As leis científicas não mais seriam definidas pela Igreja, mas passariam a derivar de um método de investigação, observação, comparação, teste e comprovação – isto é, o método científico. A Igreja não podia mais executar quem dela discordasse, como fez com Giordano Bruno, morto na fogueira em 1600. Galileu escapou porque retirou a afirmação de que a Terra girava em torno do Sol e não o contrário, como dizia a Igreja.
Até o século 17, a humanidade só conheceu pobreza, miséria e fome. Foi a liberdade e o sistema de produção dela derivado – o capitalismo – que possibilitou o surgimento da abundância material. Em função dos problemas sociais, como a exploração do trabalho infantil e as más condições nas fábricas, surgiram as críticas, inclusive as de Karl Marx, e os anticapitalistas começaram a pregar outro sistema – o comunismo – cujo defeito maior, que viria a ser sua sentença de morte, era a supressão da liberdade. Está fadado ao fracasso todo regime que, para existir, dependa de eliminar o mais alto valor humano: a liberdade.

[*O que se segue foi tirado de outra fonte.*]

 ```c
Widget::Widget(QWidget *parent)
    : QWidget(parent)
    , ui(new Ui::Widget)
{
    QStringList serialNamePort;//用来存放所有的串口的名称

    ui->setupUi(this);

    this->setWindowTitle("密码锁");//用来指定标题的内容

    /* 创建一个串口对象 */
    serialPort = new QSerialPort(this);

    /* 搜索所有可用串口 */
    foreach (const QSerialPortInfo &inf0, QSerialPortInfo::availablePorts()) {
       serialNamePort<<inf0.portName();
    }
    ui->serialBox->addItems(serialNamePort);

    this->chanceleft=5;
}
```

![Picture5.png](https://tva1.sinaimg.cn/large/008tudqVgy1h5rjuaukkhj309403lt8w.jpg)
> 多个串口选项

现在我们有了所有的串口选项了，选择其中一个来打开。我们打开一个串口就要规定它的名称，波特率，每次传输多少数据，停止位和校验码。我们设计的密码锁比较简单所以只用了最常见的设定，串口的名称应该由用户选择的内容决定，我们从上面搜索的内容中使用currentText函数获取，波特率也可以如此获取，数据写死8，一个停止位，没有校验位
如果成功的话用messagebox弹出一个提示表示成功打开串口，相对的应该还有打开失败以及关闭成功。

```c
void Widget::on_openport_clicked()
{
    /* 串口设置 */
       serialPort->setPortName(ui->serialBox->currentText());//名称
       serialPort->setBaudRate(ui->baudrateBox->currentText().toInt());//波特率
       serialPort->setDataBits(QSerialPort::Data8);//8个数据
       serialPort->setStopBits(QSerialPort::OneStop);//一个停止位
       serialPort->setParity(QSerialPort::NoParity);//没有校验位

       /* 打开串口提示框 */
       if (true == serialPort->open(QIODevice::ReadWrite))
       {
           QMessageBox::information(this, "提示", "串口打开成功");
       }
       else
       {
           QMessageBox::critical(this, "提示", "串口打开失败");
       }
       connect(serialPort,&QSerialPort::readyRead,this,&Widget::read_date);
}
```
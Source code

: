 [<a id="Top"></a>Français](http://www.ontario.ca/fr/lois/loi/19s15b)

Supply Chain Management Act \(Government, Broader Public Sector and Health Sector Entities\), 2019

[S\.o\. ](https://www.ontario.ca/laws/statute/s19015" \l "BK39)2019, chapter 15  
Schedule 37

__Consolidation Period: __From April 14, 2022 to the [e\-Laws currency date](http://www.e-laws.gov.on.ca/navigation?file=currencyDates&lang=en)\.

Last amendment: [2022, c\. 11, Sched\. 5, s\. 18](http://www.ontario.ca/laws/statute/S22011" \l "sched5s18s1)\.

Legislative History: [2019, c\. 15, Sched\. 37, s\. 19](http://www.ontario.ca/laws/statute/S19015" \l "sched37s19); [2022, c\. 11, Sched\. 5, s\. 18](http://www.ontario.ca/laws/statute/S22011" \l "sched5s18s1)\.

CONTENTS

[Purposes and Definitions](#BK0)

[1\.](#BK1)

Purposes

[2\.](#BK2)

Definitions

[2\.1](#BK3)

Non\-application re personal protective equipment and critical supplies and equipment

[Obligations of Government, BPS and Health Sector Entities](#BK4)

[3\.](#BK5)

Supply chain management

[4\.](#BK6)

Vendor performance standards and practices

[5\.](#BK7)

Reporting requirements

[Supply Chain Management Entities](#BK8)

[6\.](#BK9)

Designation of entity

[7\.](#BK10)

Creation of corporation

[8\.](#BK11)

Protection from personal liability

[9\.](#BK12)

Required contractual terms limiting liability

O liberalismo é a única doutrina capaz de promover o progresso e a paz considerando três características do ser humano: a imperfeição, a diferença individual e o egoísmo. Somos todos imperfeitos, diferentes e egoístas (egoísmo aqui é a simples defesa dos próprios interesses). Os governantes e os reis não são diferentes. Por isso, nenhum ser humano pode ter poderes ilimitados sobre minha vida, minha liberdade, minha propriedade e meus atos. Devo obediência, sim, às regras de convívio social inscritas em leis votadas por todos. Ser liberal é isso.
José Pio Martins, economista, é reitor da Universidade Positivo.